(This post originally appeared on recurrentnull.wordpress.com, as first part in a series on sentiment analysis of movie reviews.)
Imagine I show you a book review, on amazon.com, say. Imagine I hide the number of stars, – all you get to see is the number of stars. And now I’m asking you, that review, is it good or bad? Just two categories, good or bad. That’s easy, right?
Well, it should be easy, for humans (although depending on the input there can be lots of disagreement between humans, too.) But if you want to do it automatically, it turns out to be surprisingly difficult.
This is the start of a short series on sentiment analysis, based on my TechEvent presentation. My focus will be more on data exploration than on achieving the best possible accuracy; more on getting a feeling for the difficulties than on jungling with parameters. More on the Natural Language Processing (NLP) aspect than on generic classification. And even though the series will be short (for now – given time constraints ;-)), it’s definitely a topic to be pursued (looking at the rapidity of developments in the field).

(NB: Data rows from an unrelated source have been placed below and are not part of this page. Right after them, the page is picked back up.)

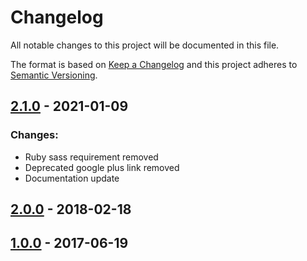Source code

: # Changelog
All notable changes to this project will be documented in this file.

The format is based on [Keep a Changelog](http://keepachangelog.com/en/1.0.0/)
and this project adheres to [Semantic Versioning](http://semver.org/spec/v2.0.0.html).


## [2.1.0] - 2021-01-09
### Changes:
* Ruby sass requirement removed
* Deprecated google plus link removed
* Documentation update

## [2.0.0] - 2018-02-18

## [1.0.0] - 2017-06-19

[2.1.0]: https://github.com/svyatoslav-kubakh/pelican-pneumatic-theme/compare/v2.0...v2.1
[2.0.0]: https://github.com/svyatoslav-kubakh/pelican-pneumatic-theme/compare/v1.0...v2.0
[1.0.0]: https://github.com/svyatoslav-kubakh/pelican-pneumatic-theme/releases/tag/v1.0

Let’s jump right in. So why would one do sentiment analysis? Because out there, not every relevant text comes labeled as “good” or “bad”. Take emails, blog posts, support tickets. Is that guy actually angry at us (our service desk/team/company)? Is she disappointed by our product? We’d like to know.
So while sentiment analysis is undoubtedly useful, the quality of the results will rely on having a big enough training set – and someone will have to sit down and categorize all those tweets/reviews/whatever. (Datasets are available where labeling of the training set was done automatically, see e.g. the Stanford Sentiment140 dataset, but this approach must induce biases, to say the least.) In our case, we care more about how things work than about the actual accuracies; still, keep in mind, when looking at the accuracy numbers, that especially for the models discussed in later posts, a bigger dataset might achieve much better performance.
The data
Our dataset consists of 25.000 labeled training reviews, plus 25.000 test reviews (also labeled), available from http://ai.stanford.edu/~amaas/data/sentiment/. Of the 25.000 training / test reviews, 12.500 each have been rated positive, and 12.500 negative by human annotators.

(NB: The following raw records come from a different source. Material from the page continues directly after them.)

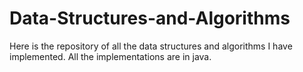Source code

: # Data-Structures-and-Algorithms
Here is the repository of all the data structures and algorithms I have implemented. All the implementations are in java.
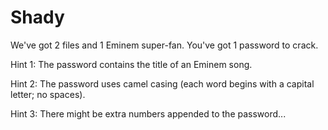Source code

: # Shady

We've got 2 files and 1 Eminem super-fan.
You've got 1 password to crack.

Hint 1: The password contains the title of an Eminem song.

Hint 2: The password uses camel casing (each word begins with a capital letter; no spaces).

Hint 3: There might be extra numbers appended to the password...
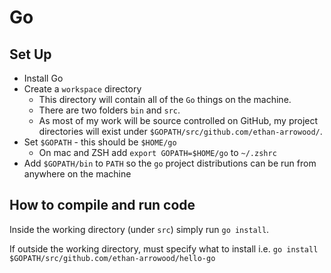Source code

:# Go

## Set Up
- Install Go
- Create a `workspace` directory
  - This directory will contain all of the `Go` things on the machine.
  - There are two folders `bin` and `src`. 
  - As most of my work will be source controlled on GitHub, my project directories will exist under `$GOPATH/src/github.com/ethan-arrowood/`.
- Set `$GOPATH` - this should be `$HOME/go`
  - On mac and ZSH add `export GOPATH=$HOME/go` to `~/.zshrc`
- Add `$GOPATH/bin` to `PATH` so the `go` project distributions can be run
    from anywhere on the machine

## How to compile and run code

Inside the working directory (under `src`) simply run `go install`.

If outside the working directory, must specify what to install i.e. `go install $GOPATH/src/github.com/ethan-arrowood/hello-go`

The dataset has originally been used in Maas et al. (2011), Learning Word Vectors for Sentiment Analysis.
Preprocessing was done after the example of the gensim doc2vec notebook (we will describe doc2vec in a later post).
Good or bad?
Let’s load the preprocessed data and have a look at the very first training review. (For better readability, I’ll try not to clutter this text with too much code, so there’ll only be code when there’s a special point in showing it. For more code, see the notebook for the original talk.)

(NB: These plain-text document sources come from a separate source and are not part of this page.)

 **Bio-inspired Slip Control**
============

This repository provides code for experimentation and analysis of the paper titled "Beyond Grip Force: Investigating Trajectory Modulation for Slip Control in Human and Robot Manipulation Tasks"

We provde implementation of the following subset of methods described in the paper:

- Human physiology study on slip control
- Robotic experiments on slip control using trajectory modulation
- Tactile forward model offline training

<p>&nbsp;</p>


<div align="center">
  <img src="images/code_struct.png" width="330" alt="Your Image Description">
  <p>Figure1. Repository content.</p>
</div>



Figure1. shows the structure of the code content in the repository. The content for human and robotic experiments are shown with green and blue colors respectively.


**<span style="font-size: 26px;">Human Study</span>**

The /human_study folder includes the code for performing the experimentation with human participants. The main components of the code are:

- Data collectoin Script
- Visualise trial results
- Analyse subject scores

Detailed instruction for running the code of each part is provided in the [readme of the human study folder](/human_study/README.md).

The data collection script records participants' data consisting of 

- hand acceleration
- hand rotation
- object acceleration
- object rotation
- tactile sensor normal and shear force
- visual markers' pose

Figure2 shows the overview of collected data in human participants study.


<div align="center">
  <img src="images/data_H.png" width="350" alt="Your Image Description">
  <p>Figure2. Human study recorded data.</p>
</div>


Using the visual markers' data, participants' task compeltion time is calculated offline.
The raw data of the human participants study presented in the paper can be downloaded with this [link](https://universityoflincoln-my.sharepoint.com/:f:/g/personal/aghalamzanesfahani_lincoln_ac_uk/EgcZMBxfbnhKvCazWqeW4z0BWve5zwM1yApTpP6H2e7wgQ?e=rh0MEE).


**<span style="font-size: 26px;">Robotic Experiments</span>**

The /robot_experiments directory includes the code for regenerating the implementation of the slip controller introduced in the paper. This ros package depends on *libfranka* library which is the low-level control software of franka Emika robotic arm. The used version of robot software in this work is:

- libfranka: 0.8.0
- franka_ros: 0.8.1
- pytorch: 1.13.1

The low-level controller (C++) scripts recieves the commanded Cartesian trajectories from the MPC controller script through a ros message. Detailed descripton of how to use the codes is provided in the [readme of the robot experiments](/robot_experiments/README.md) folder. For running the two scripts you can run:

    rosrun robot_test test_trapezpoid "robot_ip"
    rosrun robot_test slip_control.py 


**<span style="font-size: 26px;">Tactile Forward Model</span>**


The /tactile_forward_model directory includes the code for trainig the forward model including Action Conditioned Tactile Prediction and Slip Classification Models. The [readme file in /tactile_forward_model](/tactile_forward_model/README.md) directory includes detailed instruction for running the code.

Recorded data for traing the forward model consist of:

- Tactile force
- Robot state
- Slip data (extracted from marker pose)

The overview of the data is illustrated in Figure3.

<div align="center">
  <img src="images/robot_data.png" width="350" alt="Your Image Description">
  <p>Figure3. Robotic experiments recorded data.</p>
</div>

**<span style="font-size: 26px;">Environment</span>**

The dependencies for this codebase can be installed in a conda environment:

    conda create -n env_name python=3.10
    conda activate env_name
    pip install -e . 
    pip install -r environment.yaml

a reasonable effort is summary for this film . a good sixties film but lacking any sense of achievement . maggie smith gave a decent performance which was believable enough but not as good as she could have given , other actors were just dreadful ! a terrible portrayal . it wasn't very funny and so it didn't really achieve its genres as it wasn't particularly funny and it wasn't dramatic . the only genre achieved to a satisfactory level was romance . target audiences were not hit and the movie sent out confusing messages . a very basic plot and a very basic storyline were not pulled off or performed at all well and people were left confused as to why the film wasn't as good and who the target audiences were etc . however maggie was quite good and the storyline was alright with moments of capability . 4 . n
Looking at this text, we already see complexity emerging. As a human reader, I’m sure you’ll say this is a negative review, and undoubtedly there are some clearly negative words (“dreadful”, “confusing”, “terrible”). But to a high degree, negativity comes from negated positive words: “lacking achievement”, “wasn’t very funny”, “not as good as she could have given”. So clearly we cannot just look at single words in isolation, but at sequences of words – n-grams (bigrams, trigrams, …) as they say in natural language processing.
n-grams
The question is though, at how many consecutive words should we look? Let’s step through an example. “Funny” (unigram) is positive, “very funny” (bigram) even more so. “Not very funny” (trigram) is negative. If it were “not so very funny” we’d need 4-grams … How about “I didn’t think it was so very funny”? And this could probably go on like that… So how many adjacent words do we need to consider? There evidently is no clear border… how can we decide? Fortunately, we won’t have to decide upfront. We’ll do that as part of our search for the optimal classification algorithm.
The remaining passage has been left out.